Müslüman Kardeşlik, İhvan, bir zamanlar radikal İslamcılığın simgesi olarak kabul edilirdi. Arap Baharı’ndan bu yana ise İslamcı siyasetin merkezi, en ılımlı akımı haline geldi. Bunda İhvan’ın kendisini merkeze çekmesi mi daha büyük rol oynadı, yoksa İslam dünyasında siyasetin merkezini uca doğru kaydıracak şekilde yükselen, tepeden tırnağa silahlı ve Cihad uğruna bırakın başkalarını, kendilerini öldürmeye hazır radikal hareketler mi?
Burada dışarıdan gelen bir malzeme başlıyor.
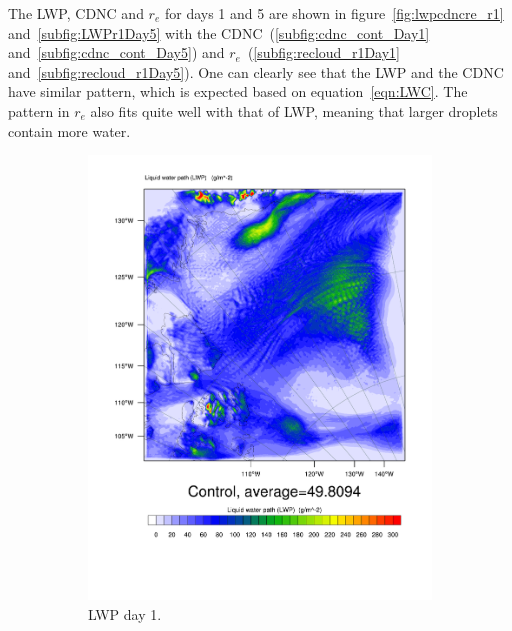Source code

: The LWP, CDNC and $r_e$ for days 1 and 5 are shown in figure~\ref{fig:lwpcdncre_r1} and~\ref{subfig:LWPr1Day5} with the CDNC~(\ref{subfig:cdnc_cont_Day1} and~\ref{subfig:cdnc_cont_Day5}) and $r_e$~(\ref{subfig:recloud_r1Day1} and~\ref{subfig:recloud_r1Day5}). One can clearly see that the LWP and the CDNC have similar pattern, which is expected based on equation~\ref{eqn:LWC}. The pattern in $r_e$ also fits quite well with that of LWP, meaning that larger droplets contain more water.

\begin{figure}
    \centering
    \begin{subfigure}{0.40\textwidth}
        \centering
        \includegraphics[width=\textwidth]{results/control/LWP_Day1.pdf}
        \caption{LWP day 1.}
        \label{subfig:LWPr1Day1}
    \end{subfigure}
    \begin{subfigure}{0.40\textwidth}
        \centering

\end{subfigure}
\end{figure}
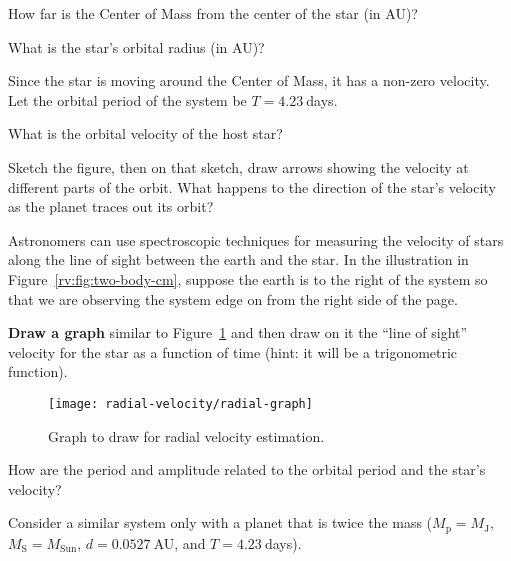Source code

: \begin{steps}
	\item How far is the Center of Mass from the center of the star (in AU)?
	
	\item What is the star’s orbital radius (in AU)?
\end{steps}

Since the star is moving around the Center of Mass, it has a non-zero velocity. Let the orbital period of the system be $T = 4.23\:$days.

\begin{steps}
	\item What is the orbital velocity of the host star?
	
	\item Sketch the figure, then on that sketch, draw arrows showing the velocity at different parts of the orbit. What happens to the direction of the star’s velocity as the planet traces out its orbit?
\end{steps}

Astronomers can use spectroscopic techniques for measuring the velocity of stars along the line of sight between the earth and the star. In the illustration in Figure~\ref{rv:fig:two-body-cm}, suppose the earth is to the right of the system so that we are observing the system edge on from the right side of the page. 

\begin{steps}
	\item \textbf{Draw a graph} similar to Figure~\ref{rv:fig:graph} and then draw on it the ``line of sight'' velocity for the star as a function of time (hint: it will be a trigonometric function).
\end{steps}

\begin{figure}
	\centering
	\texttt{[image: radial-velocity/radial-graph]}
	\caption{Graph to draw for radial velocity estimation.}\label{rv:fig:graph}
\end{figure}

\begin{steps}
	\item How are the period and amplitude related to the orbital period and the star’s velocity?
\end{steps}

Consider a similar system only with a planet that is twice the mass ($M_\textrm{p} = M_\textrm{J}$, $M_\textrm{S} = M_\textrm{Sun}$, $d = 0.0527\:$AU, and $T = 4.23\:$days).

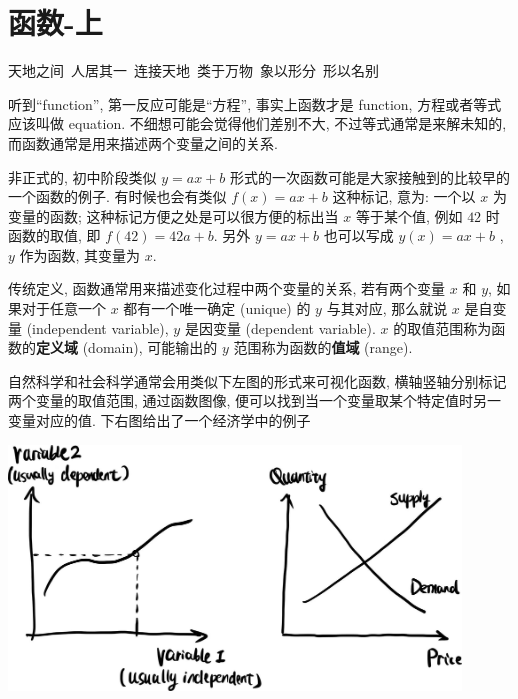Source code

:\section{函数-上}\label{003}

\begin{flushright}{\kaishu 天地之间\ 人居其一\ 连接天地\ 类于万物\ 象以形分\ 形以名别}\end{flushright}

\begin{tcolorbox}[size=fbox, breakable, enhanced jigsaw, title={函数 (function)}]

听到``function'', 第一反应可能是``方程'', 事实上函数才是 function,
方程或者等式应该叫做 equation. 不细想可能会觉得他们差别不大,
不过等式通常是来解未知的, 而函数通常是用来描述两个变量之间的关系.

非正式的, 初中阶段类似 $y=ax+b$
形式的一次函数可能是大家接触到的比较早的一个函数的例子. 有时候也会有类似
$f(x)=ax+b$ 这种标记, 意为: 一个以 $x$ 为变量的函数;
这种标记方便之处是可以很方便的标出当 $x$ 等于某个值, 例如 $42$
时函数的取值, 即 $f(42)=42a+b$. 另外 $y=ax+b$ 也可以写成
$y(x)=ax+b$ , $y$ 作为函数, 其变量为 $x$.

传统定义, 函数通常用来描述变化过程中两个变量的关系, 若有两个变量 $x$
和 $y$, 如果对于任意一个 $x$ 都有一个唯一确定 (unique) 的 $y$
与其对应, 那么就说 $x$ 是自变量 (independent variable), $y$ 是因变量
(dependent variable). $x$ 的取值范围称为函数的\textbf{定义域}
(domain), 可能输出的 $y$ 范围称为函数的\textbf{值域} (range).

自然科学和社会科学通常会用类似下左图的形式来可视化函数,
横轴竖轴分别标记两个变量的取值范围, 通过函数图像,
便可以找到当一个变量取某个特定值时另一变量对应的值.
下右图给出了一个经济学中的例子

\begin{tcolorbox}[size=fbox, breakable, enhanced jigsaw]
\includegraphics[width=0.9\textwidth]{img/image-20230228095149998.png}


\end{tcolorbox}
\end{tcolorbox}
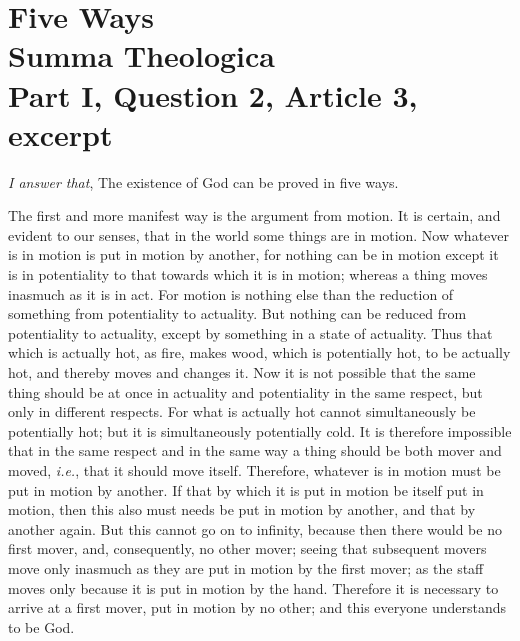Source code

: 
\author{Thomas Aquinas}
\chapter[Thomas Aquinas -- Five Ways]{Five Ways\\\smaller Summa
Theologica\\\smaller Part I, Question 2, Article 3, excerpt}


\textit{I answer that}, The existence of God can be proved in
five ways.

The first and more manifest way is the argument from motion. It is
certain, and evident to our senses, that in the world some things are
in motion. Now whatever is in motion is put in motion by another, for
nothing can be in motion except it is in potentiality to that towards
which it is in motion; whereas a thing moves inasmuch as it is in act.
For motion is nothing else than the reduction of something from
potentiality to actuality. But nothing can be reduced from
potentiality to actuality, except by something in a state of
actuality. Thus that which is actually hot, as fire, makes wood, which
is potentially hot, to be actually hot, and thereby moves and changes
it. Now it is not possible that the same thing should be at once in
actuality and potentiality in the same  respect, but only in
different respects. For what is actually hot cannot simultaneously be
potentially hot; but it is simultaneously potentially cold. It is
therefore impossible that in the same respect and in the same way a
thing should be both mover and moved, \textit{i.e.}, that it should
move itself. Therefore, whatever is in motion must be put in motion by
another. If that by which it is put in motion be itself put in motion,
then this also must needs be put in motion by another, and that by
another again. But this cannot go on to infinity, because then there
would be no first mover, and, consequently, no other mover; seeing
that subsequent movers move only inasmuch as they are put in motion by
the first mover; as the staff moves only because it is put in motion
by the hand. Therefore it is necessary to arrive at a first mover, put
in motion by no other; and this everyone understands to be God.


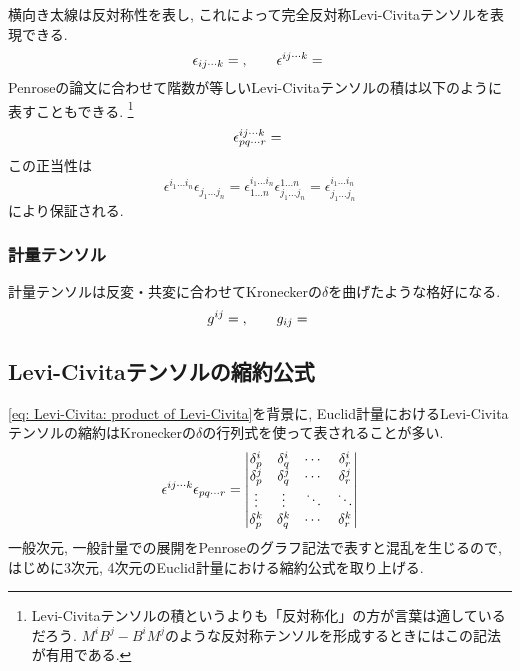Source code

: \documentclass[dvipdfmx]{jsarticle}
\begin{document}
横向き太線は反対称性を表し, これによって完全反対称Levi-Civitaテンソルを表現できる.
\begin{equation*}
    \epsilon_{ij\cdots k}
    =
    \vcenter{\hbox{}},
    \qquad
    \epsilon^{ij\cdots k}
    =
    \vcenter{\hbox{}}
\end{equation*}
Penroseの論文\cite{Penrose article}に合わせて階数が等しいLevi-Civitaテンソルの積は以下のように表すこともできる.
\footnote{Levi-Civitaテンソルの積というよりも「反対称化」の方が言葉は適しているだろう. $M^iB^j-B^iM^j$のような反対称テンソルを形成するときにはこの記法が有用である. }
\begin{equation*}
    \epsilon^{ij\cdots k}_{pq\cdots r}
    =
    \vcenter{\hbox{}}
\end{equation*}
この正当性は
\begin{equation}
    \label{eq: Levi-Civita: product of Levi-Civita}
    \epsilon^{i_1\dots i_n}
    \epsilon_{j_1\dots j_n}
    =
    \epsilon^{i_1\dots i_n}_{1\dots n}
    \epsilon_{j_1\dots j_n}^{1\dots n}
    =
    \epsilon^{i_1\dots i_n}_{j_1\dots j_n}
\end{equation}
により保証される.


\subsubsection{計量テンソル}

計量テンソルは反変・共変に合わせてKroneckerの$\delta$を曲げたような格好になる.
\begin{equation*}
    g^{ij}
    =
    \vcenter{\hbox{}},
    \qquad
    g_{ij}
    =
    \vcenter{\hbox{}}
\end{equation*}


\subsection{Levi-Civitaテンソルの縮約公式}
\label{sec: levicivita: contraction}

\eqref{eq: Levi-Civita: product of Levi-Civita}を背景に, Euclid計量におけるLevi-Civitaテンソルの縮約はKroneckerの$\delta$の行列式を使って表されることが多い.
\begin{equation*}
    \epsilon^{ij\cdots k}\epsilon_{pq\cdots r}
    =
    \mqty|
        \delta^i_p & \delta^i_q & \cdots & \delta^i_r
        \\
        \delta^j_p & \delta^j_q & \cdots & \delta^j_r
        \\
        \vdots & \vdots & \ddots & \ddots
        \\
        \delta^k_p & \delta^k_q & \cdots & \delta^k_r
    |
\end{equation*}
一般次元, 一般計量での展開をPenroseのグラフ記法で表すと混乱を生じるので, はじめに3次元, 4次元のEuclid計量における縮約公式を取り上げる.
\end{document}
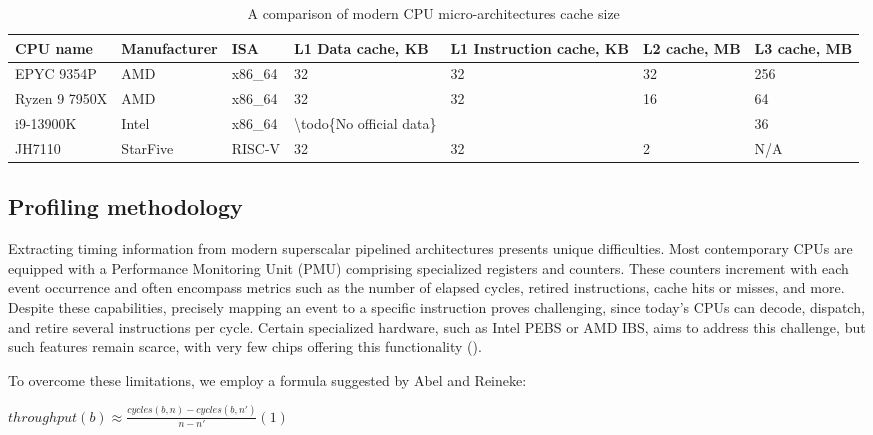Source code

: \begin{table}[!t]
        \renewcommand{\arraystretch}{1.3}
        \caption{A comparison of modern CPU micro-architectures cache size}
        \centering
	\begin{tabular}{lllllll}
	        \hline
		CPU name      & Manufacturer & ISA     & L1 Data cache, KB                        & L1 Instruction cache, KB & L2 cache, MB & L3 cache, MB \\
		\hline
		EPYC 9354P    & AMD          & x86\_64 & 32                                       & 32                       & 32           & 256          \\
		Ryzen 9 7950X & AMD          & x86\_64 & 32                                       & 32                       & 16           & 64           \\
		i9-13900K     & Intel        & x86\_64 & \textbackslash{}todo\{No official data\} &                          &              & 36           \\
		JH7110        & StarFive     & RISC-V  & 32                                       & 32                       & 2            & N/A
	\end{tabular}
        \label{tab:caches}
\end{table}

\subsection{Profiling methodology}

Extracting timing information from modern superscalar pipelined architectures presents unique difficulties. Most contemporary CPUs are equipped with a Performance Monitoring Unit (PMU) comprising specialized registers and counters. These counters increment with each event occurrence and often encompass metrics such as the number of elapsed cycles, retired instructions, cache hits or misses, and more. Despite these capabilities, precisely mapping an event to a specific instruction proves challenging, since today's CPUs can decode, dispatch, and retire several instructions per cycle. Certain specialized hardware, such as Intel PEBS or AMD IBS, aims to address this challenge, but such features remain scarce, with very few chips offering this functionality ().

To overcome these limitations, we employ a formula suggested by Abel and Reineke\cite{abelUiCAAccurateThroughput2022}:

$throughput(b) \approx \frac{cycles(b, n) - cycles(b, n')}{n - n'} (1)$

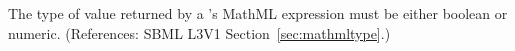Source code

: The type of value returned by a \FunctionDefinition's  MathML
expression must be either boolean or numeric.  (References: SBML L3V1
Section~\ref{sec:mathmltype}.)
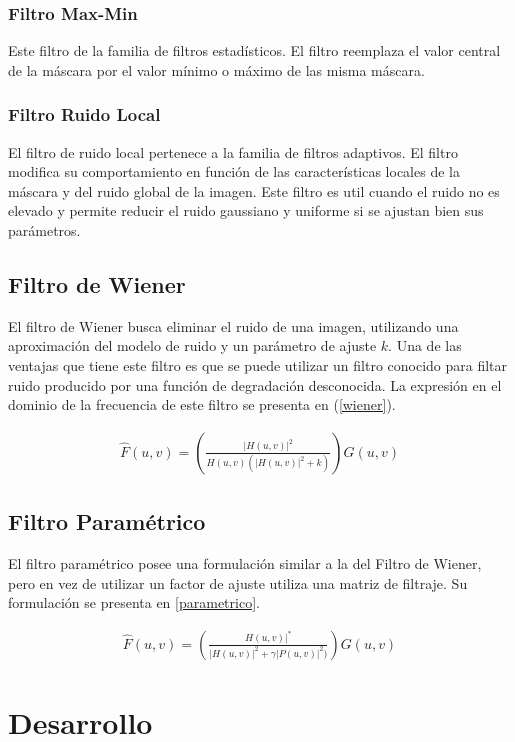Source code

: \documentclass[
  letterpaper,
  twocolumn,
  9pt,
  journal,
  final]{IEEEtran}
\begin{document}
\subsubsection{Filtro Max-Min}
Este filtro de la familia de filtros estadísticos. El filtro reemplaza el valor central de la máscara por el valor mínimo o máximo de las misma máscara.

\subsubsection{Filtro Ruido Local}
El filtro de ruido local pertenece a la familia de filtros adaptivos. El filtro modifica su comportamiento en función de las características locales de la máscara y del ruido global de la imagen. Este filtro es util cuando el ruido no es elevado y permite reducir el ruido gaussiano y uniforme si se ajustan bien sus parámetros.

\subsection{Filtro de Wiener}
El filtro de Wiener busca eliminar el ruido de una imagen, utilizando una aproximación del modelo de ruido y un parámetro de ajuste $k$. Una de las ventajas que tiene este filtro es que se puede utilizar un filtro conocido para filtar ruido producido por una función de degradación desconocida. La expresión en el dominio de la frecuencia de este filtro se presenta en (\ref{wiener}).

\begin{align}
  \hat{F}(u,v) = \left( \frac{| H(u,v)|^2 }{ H(u,v) (|H(u,v)|^2 +k)  }    \right ) G(u,v) \label{wiener}
\end{align}

\subsection{Filtro Paramétrico}
El filtro paramétrico posee una formulación similar a la del Filtro de Wiener, pero en vez de utilizar un factor de ajuste utiliza una matriz de filtraje. Su formulación se presenta en \ref{parametrico}.

\begin{align}
  \hat{F}(u,v) = \left( \frac{H(u,v)|^* }{ |H(u,v)|^2 + \gamma |P(u,v)|^2)} \right ) G(u,v) \label{parametrico}
\end{align}

\section{Desarrollo}
\end{document}
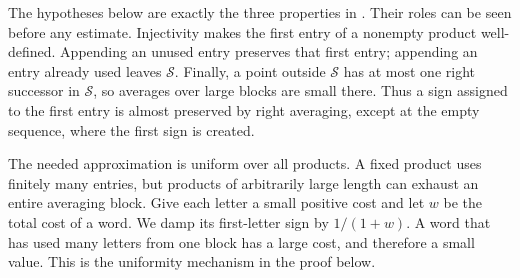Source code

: \documentclass[11pt,letterpaper]{amsart}
\theoremstyle{definition}
\theoremstyle{remark}
\begin{document}
The hypotheses below are exactly the three properties in
\cite[Example~5.5, Claim~1]{DD}. Their roles can be seen before any
estimate. Injectivity makes the first entry of a nonempty product
well-defined. Appending an unused entry preserves that first entry;
appending an entry already used leaves $\mathcal S$. Finally, a point
outside $\mathcal S$ has at most one right successor in $\mathcal S$,
so averages over large blocks are small there. Thus a sign assigned to
the first entry is almost preserved by right averaging, except at the
empty sequence, where the first sign is created.

The needed approximation is uniform over all products. A fixed product
uses finitely many entries, but products of arbitrarily large length
can exhaust an entire averaging block. Give each letter a small
positive cost and let $w$ be the total cost of a word. We damp its
first-letter sign by $1/(1+w)$. A word that has used many letters from
one block has a large cost, and therefore a small value. This is the
uniformity mechanism in the proof below.
\end{document}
Muhtemelen ikincisi.
Evet, bir ölçüde Türkiye’deki AK Parti örneğinden de ilham alarak İhvan, kitle desteğini esas alıp sandık yoluyla iktidara gelmenin meşruluğuna ikna olup merkeze doğru kaydı. Ama İhvan’ın bugün ılımlı İslamcı hareket sayılmasının asıl nedeni, El Kaide ve benzeri Cihadî/Selefi hareketlerin işsiz Arap ve diğer İslam gençleri arasında hızla yaygınlaşması. Bunda Batı dünyasına onlarca yıldır biriken tepkinin, elinden başka bir şey gelmeyecek kadar köşeye sıkıştırılmışlığın da payı var ve bu sonuncusu gibi amacı küfretmek dışında bir şey olmayan film gibi tetikleyici faktörler ortalığı karıştırmaya yetiyor.
Türkiye’nin payı
Bu cihadi hareketlerin bu kadar yaygınlaşmasında ABD önderliğindeki Batılı koalisyonun, evet NATO’daki oybirliği kanalıyla Türkiye’nin de hiç payı yok mu? ABD ve Batı onlarca yıl boyunca Sovyetler Birliği’ni Müslüman toplulukları radikalleştirerek içeriden yıkmak amacıyla Cihadi gruplara el altından destek vermedi mi? Sovyetler Birliği yıkıldı, Soğuk Savaş bitti, ama geriye işte bu tablo kaldı. 11 Eylül 2011’deki El Kaide saldırısıyla başlayan küresel gerilla savaşı, Soğuk Savaşa rahmet okutuyor. Kılıçla yatan, kılıçla kesilir. Rüzgâr ekildi, şimdi fırtına biçiliyor.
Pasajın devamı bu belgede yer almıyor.